In FOP2.0, MultiByteFont::findGlyphIndex() method, for loop is continous
even after a glyph character is found. Updated the findGlyphIndex() method
to terminate the loop once the glyph character is found and performance got
improved much. Refer below existing and updated method.
Existing:
public int findGlyphIndex(int c) {
int idx = c;
int retIdx = SingleByteEncoding.NOT_FOUND_CODE_POINT;
// for most users the most likely glyphs are in the first cmap
segments (meaning the one with
// the lowest unicode start values)
if (idx < NUM_MOST_LIKELY_GLYPHS && mostLikelyGlyphs[idx] != 0) {
return mostLikelyGlyphs[idx];
}
for (CMapSegment i : cmap) {
if (retIdx == 0
&& i.getUnicodeStart() <= idx
&& i.getUnicodeEnd() >= idx) {
retIdx = i.getGlyphStartIndex()
+ idx
- i.getUnicodeStart();
if (idx < NUM_MOST_LIKELY_GLYPHS) {
mostLikelyGlyphs[idx] = retIdx;
}
}
}
return retIdx;
}
Updated:
public int findGlyphIndex(int c) {
int idx = c;
int retIdx = SingleByteEncoding.NOT_FOUND_CODE_POINT;
// for most users the most likely glyphs are in the first cmap segments
(meaning the one with
// the lowest unicode start values)
if (idx < NUM_MOST_LIKELY_GLYPHS && mostLikelyGlyphs[idx] != 0) {
return mostLikelyGlyphs[idx];
}
for (int i = 0; (i < cmap.size()) && retIdx == 0; i++) {
if (cmap.get(i).getUnicodeStart() <= idx
&& cmap.get(i).getUnicodeEnd() >= idx) {
retIdx = cmap.get(i).getGlyphStartIndex()
+ idx
- cmap.get(i).getUnicodeStart();
if (idx < NUM_MOST_LIKELY_GLYPHS) {
mostLikelyGlyphs[idx] = retIdx;
}
}
}
return retIdx;
}
Regards,
Vinesh Kumar. D
--
View this message in context: http://apache-fop.1065347.n5.nabble.com/FOP2-0-taking-more-time-to-format-complex-script-documents-tp42461p42749.html
Sent from the FOP - Users mailing list archive at Nabble.com.

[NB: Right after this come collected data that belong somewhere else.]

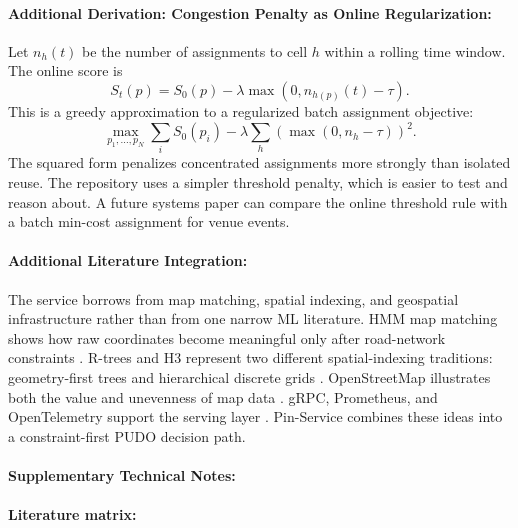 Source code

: \documentclass{article}
\begin{document}
\paragraph{Additional Derivation: Congestion Penalty as Online Regularization:}

Let $n_h(t)$ be the number of assignments to cell $h$ within a rolling time window. The online score is
\begin{equation}
  S_t(p)=S_0(p)-\lambda\max(0,n_{h(p)}(t)-\tau).
\end{equation}
This is a greedy approximation to a regularized batch assignment objective:
\begin{equation}
  \max_{p_1,\ldots,p_N}\sum_i S_0(p_i)-\lambda\sum_h\left(\max(0,n_h-\tau)\right)^2.
\end{equation}
The squared form penalizes concentrated assignments more strongly than isolated reuse. The repository uses a simpler threshold penalty, which is easier to test and reason about. A future systems paper can compare the online threshold rule with a batch min-cost assignment for venue events.

\paragraph{Additional Literature Integration:}

The service borrows from map matching, spatial indexing, and geospatial infrastructure rather than from one narrow ML literature. HMM map matching shows how raw coordinates become meaningful only after road-network constraints \citep{newson2009hidden}. R-trees and H3 represent two different spatial-indexing traditions: geometry-first trees and hierarchical discrete grids \citep{guttman1984rtree,h3}. OpenStreetMap illustrates both the value and unevenness of map data \citep{haklay2008osm}. gRPC, Prometheus, and OpenTelemetry support the serving layer \citep{grpc,prometheus,opentelemetry}. Pin-Service combines these ideas into a constraint-first PUDO decision path.

\paragraph{Supplementary Technical Notes:}

\paragraph{Literature matrix:}
\end{document}
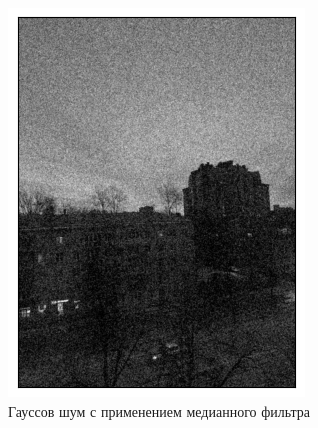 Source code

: \documentclass[a4paper,12pt]{article}
\begin{document}
        \begin{figure}[H]
            \begin{minipage}{0.49\textwidth}
                \centering \includegraphics[width=\textwidth]{results/nlf_gaus_1.png}
                \caption{Гауссов шум с применением медианного фильтра}
            \end{minipage}\hfill
            \begin{minipage}{0.49\textwidth}

\end{minipage}
\end{figure}
\end{document}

---------------------------------------------------------------------
To unsubscribe, e-mail: fop-users-unsubscribe@xmlgraphics.apache.org
For additional commands, e-mail: fop-users-help@xmlgraphics.apache.org
Re: FOP2.0 taking more time format complex script documents
Posted by Matthias Reischenbacher <ma...@gmx.at>.
Hi,
thanks for your analysis. I've committed a fix as part of
https://issues.apache.org/jira/browse/FOP-2530
Best regards,
Matthias
On 11.08.2015 11:36, dvineshkumar@gmail.com wrote:
> Hi,
>
> After analysis, found a bug in MultiByteFont::findGlyphIndex() method.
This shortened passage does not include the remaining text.